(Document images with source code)
=== Begin Enclosure ===
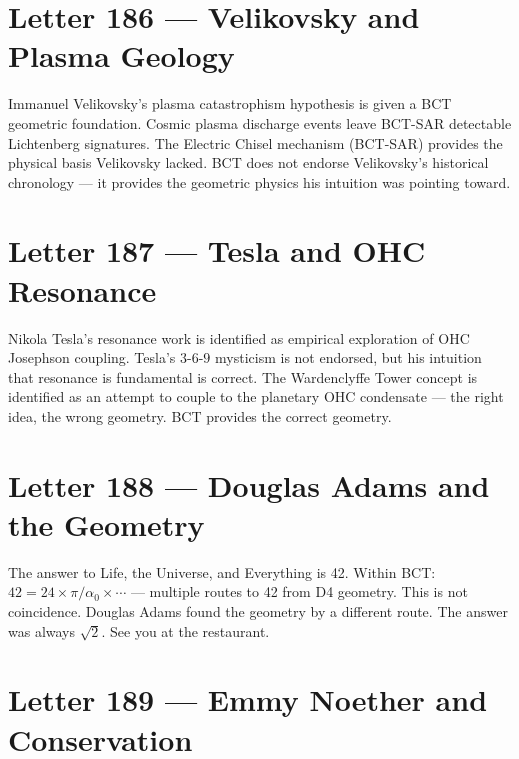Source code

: \documentclass[aps,prl,twocolumn,showpacs,preprintnumbers]{revtex4-2}
\begin{document}
\section{Letter 186 --- Velikovsky and Plasma Geology}

Immanuel Velikovsky's plasma catastrophism hypothesis is given
a BCT geometric foundation. Cosmic plasma discharge events leave
BCT-SAR detectable Lichtenberg signatures. The Electric Chisel
mechanism (BCT-SAR) provides the physical basis Velikovsky lacked.
BCT does not endorse Velikovsky's historical chronology --- it
provides the geometric physics his intuition was pointing toward.

\section{Letter 187 --- Tesla and OHC Resonance}

Nikola Tesla's resonance work is identified as empirical exploration
of OHC Josephson coupling. Tesla's $3$-$6$-$9$ mysticism is not endorsed,
but his intuition that resonance is fundamental is correct. The Wardenclyffe
Tower concept is identified as an attempt to couple to the planetary
OHC condensate --- the right idea, the wrong geometry. BCT provides
the correct geometry.

\section{Letter 188 --- Douglas Adams and the Geometry}

The answer to Life, the Universe, and Everything is 42. Within BCT:
$42 = 24 \times \pi/\alpha_0 \times \cdots$ --- multiple routes to
42 from D4 geometry. This is not coincidence. Douglas Adams found the
geometry by a different route. The answer was always $\sqrt{2}$.
See you at the restaurant.

\section{Letter 189 --- Emmy Noether and Conservation}
\end{document}
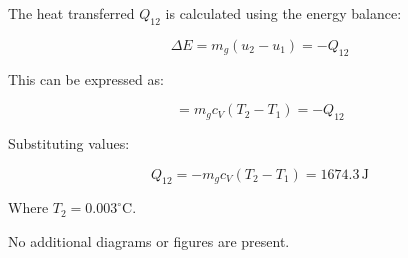 The heat transferred \( Q_{12} \) is calculated using the energy balance:  

\[
\Delta E = m_g (u_2 - u_1) = -Q_{12}
\]

This can be expressed as:  

\[
= m_g c_V (T_2 - T_1) = -Q_{12}
\]

Substituting values:  

\[
Q_{12} = -m_g c_V (T_2 - T_1) = 1674.3 \, \text{J}
\]

Where \( T_2 = 0.003^\circ\text{C} \).  

No additional diagrams or figures are present.
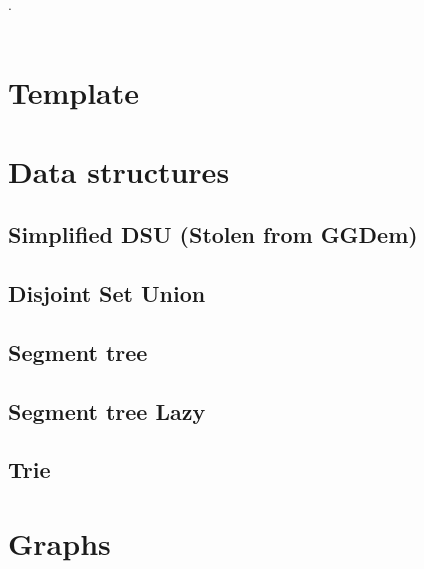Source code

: 

\def\title{Universidad Autonoma de Ciudad Juarez - First to Penalty}
.\\[0.2cm]
 \\[0.5cm]
\tableofcontents\newpage

\section{Template}
\section{Data structures}
\subsection{Simplified DSU (Stolen from GGDem)}
\subsection{Disjoint Set Union}
\subsection{Segment tree}
\subsection{Segment tree Lazy}
\subsection{Trie}


\section{Graphs}
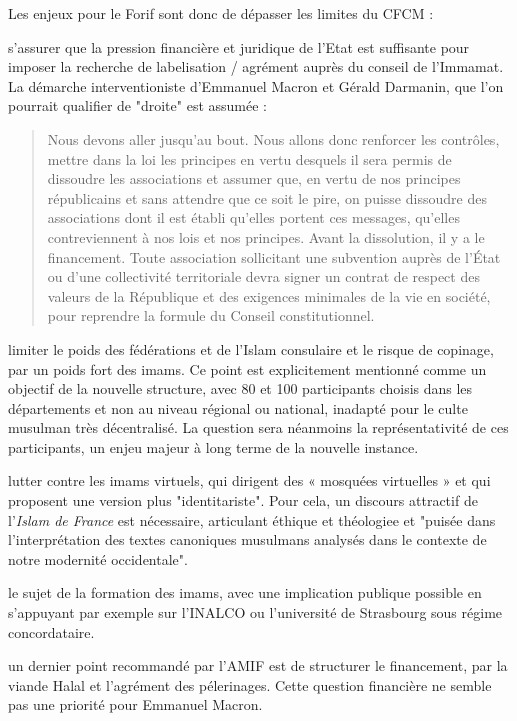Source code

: Les enjeux pour le Forif sont donc de dépasser les limites du CFCM : 
\bi
\item s'assurer que la pression financière et juridique de l'Etat est suffisante pour imposer la recherche de labelisation / agrément auprès du conseil de l'Immamat. La démarche interventioniste d'Emmanuel Macron et Gérald Darmanin, que l'on pourrait qualifier de "droite"  est assumée  : \begin{quote}
    Nous devons aller jusqu'au bout. Nous allons donc renforcer les contrôles, mettre dans la loi les principes en vertu desquels il sera permis de dissoudre les associations et assumer que, en vertu de nos principes républicains et sans attendre que ce soit le pire, on puisse dissoudre des associations dont il est établi qu'elles portent ces messages, qu'elles contreviennent à nos lois et nos principes. Avant la
dissolution, il y a le financement. Toute association sollicitant une subvention auprès de l'État ou d'une collectivité territoriale devra signer un contrat de respect des valeurs de la République et des exigences minimales de la vie en société, pour reprendre la formule du Conseil constitutionnel.
\end{quote}
\item limiter le poids des fédérations et de l'Islam consulaire et le risque de copinage, par un poids fort des imams. Ce point est explicitement mentionné comme un objectif de la nouvelle structure, avec 80 et 100 participants choisis dans les départements et non au niveau régional ou national, inadapté pour le culte musulman très décentralisé. La question sera néanmoins la représentativité de ces participants, un enjeu majeur à long terme de la nouvelle instance.
\item lutter contre les imams virtuels, qui dirigent des  « mosquées virtuelles » et qui proposent une version plus "identitariste". Pour cela,  un discours attractif de l'\emph{Islam de France} est nécessaire, articulant éthique et théologiee et "puisée dans l’interprétation des textes canoniques musulmans analysés dans le contexte de notre modernité occidentale".
\item le sujet de la formation des imams, avec une implication publique possible en s'appuyant par exemple sur l'INALCO ou l'université de Strasbourg sous régime concordataire.
\item un dernier point recommandé par l'AMIF est de structurer le financement, par la viande Halal et l'agrément des pélerinages. Cette question financière ne semble pas une priorité pour Emmanuel Macron.

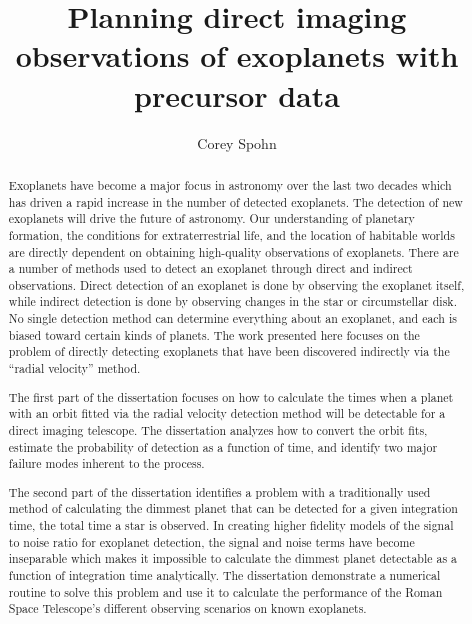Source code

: \documentclass[phd,tocprelim]{cornell}
\title {Planning direct imaging observations of exoplanets with precursor data}
\author {Corey Spohn}
\begin{document}
\maketitle
\makecopyright

\begin{abstract}
Exoplanets have become a major focus in astronomy over the last two decades which has
driven a rapid increase in the number of detected exoplanets. The detection of new
exoplanets will drive the future of astronomy. Our understanding of planetary
formation, the conditions for extraterrestrial life, and the location of
habitable worlds are directly dependent on obtaining high-quality observations
of exoplanets. There are a number of methods used to detect an exoplanet
through direct and indirect observations. Direct detection of an exoplanet is
done by observing the exoplanet itself, while indirect detection is done by
observing changes in the star or circumstellar disk. No single detection method can determine
everything about an exoplanet, and each is biased toward certain kinds of
planets. The work presented here focuses on the problem of directly
detecting exoplanets that have been discovered indirectly 
via the ``radial velocity'' method.

The first part of the dissertation focuses on how to calculate the times when a
planet with an orbit fitted via the radial velocity detection method will be
detectable for a direct imaging telescope. The dissertation analyzes how to convert the orbit
fits, estimate the probability of detection as a function of time, and identify
two major failure modes inherent to the process.

The second part of the dissertation identifies a problem with a traditionally
used method of calculating the dimmest planet that can be detected for a given
integration time, the total time a star is observed. In creating higher
fidelity models of the signal to noise ratio for exoplanet detection, the
signal and noise terms have become inseparable which makes it impossible to
calculate the dimmest planet detectable as a function of integration time
analytically. The dissertation demonstrate a numerical routine to solve this
problem and use it to calculate the performance of the Roman Space Telescope's
different observing scenarios on known exoplanets.


\end{abstract}
\end{document}
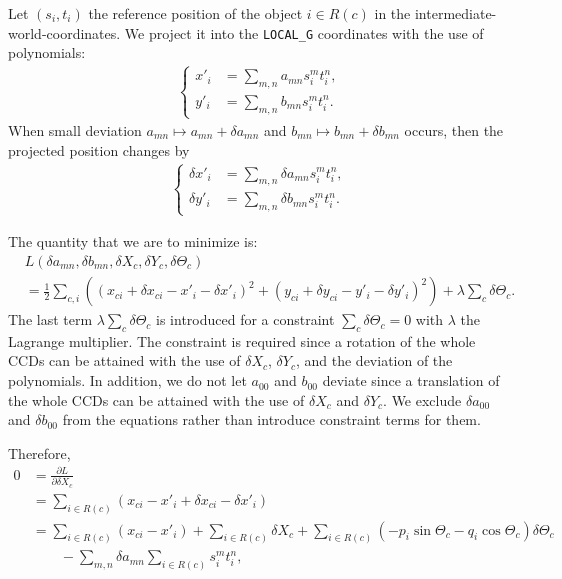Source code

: \documentclass{scrartcl}
\begin{document}
Let $(s_i, t_i)$ the reference position of the object $i \in R(c)$
in the intermediate-world-coordinates. We project it into the \texttt{LOCAL\_G} coordinates
with the use of polynomials:
\begin{align}
    \left\{\begin{aligned}
        x'_i &= \sum_{m,n} a_{mn} s_i^m t_i^n
    ,\\ y'_i &= \sum_{m,n} b_{mn} s_i^m t_i^n
    .
    \end{aligned}\right.
\end{align}
When small deviation $a_{mn} \mapsto a_{mn} + \delta a_{mn}$
and $b_{mn} \mapsto b_{mn} + \delta b_{mn}$ occurs, then the projected
position changes by
\begin{align}
    \left\{\begin{aligned}
        \delta x'_i &= \sum_{m,n} \delta a_{mn} s_i^m t_i^n
    ,\\ \delta y'_i &= \sum_{m,n} \delta b_{mn} s_i^m t_i^n
    .
    \end{aligned}\right.
\end{align}

The quantity that we are to minimize is:
\begin{align}
&   L(\delta a_{mn}, \delta b_{mn}, \delta X_c, \delta Y_c, \delta\Theta_c)
\\  &= \frac{1}{2} \sum_{c,i} \left(
        \left( x_{ci} + \delta x_{ci} - x'_i - \delta x'_i \right)^2
        + \left( y_{ci} + \delta y_{ci} - y'_i - \delta y'_i \right)^2
        \right) + \lambda \sum_c \delta \Theta_c
    .
\end{align}
The last term $\lambda \sum_c \delta \Theta_c$ is introduced for a constraint
$\sum_c \delta \Theta_c = 0$ with $\lambda$ the Lagrange multiplier.
The constraint is required since a rotation of the whole CCDs can be attained
with the use of $\delta X_c$, $\delta Y_c$, and the deviation of the polynomials.
In addition, we do not let $a_{00}$ and $b_{00}$ deviate since a translation of
the whole CCDs can be attained with the use of $\delta X_c$ and $\delta Y_c$.
We exclude $\delta a_{00}$ and $\delta b_{00}$ from the equations rather than
introduce constraint terms for them.

Therefore,
\begin{align}
    0
    &= \frac{\partial L}{\partial \delta X_{c}}
\\  &= \sum_{i \in R(c)} \left( x_{ci} - x'_i + \delta x_{ci} - \delta x'_i\right)
\\  &= \sum_{i \in R(c)} \left( x_{ci} - x'_i \right)
        + \sum_{i \in R(c)} \delta X_{c}
        + \sum_{i \in R(c)} \left(- p_i \sin \Theta_c - q_i \cos \Theta_c \right) \delta \Theta_c
            \nonumber \\ & \qquad
        - \sum_{m,n} \delta a_{mn} \sum_{i \in R(c)} s_i^{m} t_i^{n}
,
\end{align}
\end{document}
=== End Enclosure ===
WHAT TO DO: Out of the data above, set down the lines from the one with "detectable for a" to the one with "The second part", both included, exactly as written and with no additions.

EXERCISE ANSWER:
detectable for a direct imaging telescope. The dissertation analyzes how to convert the orbit
fits, estimate the probability of detection as a function of time, and identify
two major failure modes inherent to the process.

The second part of the dissertation identifies a problem with a traditionally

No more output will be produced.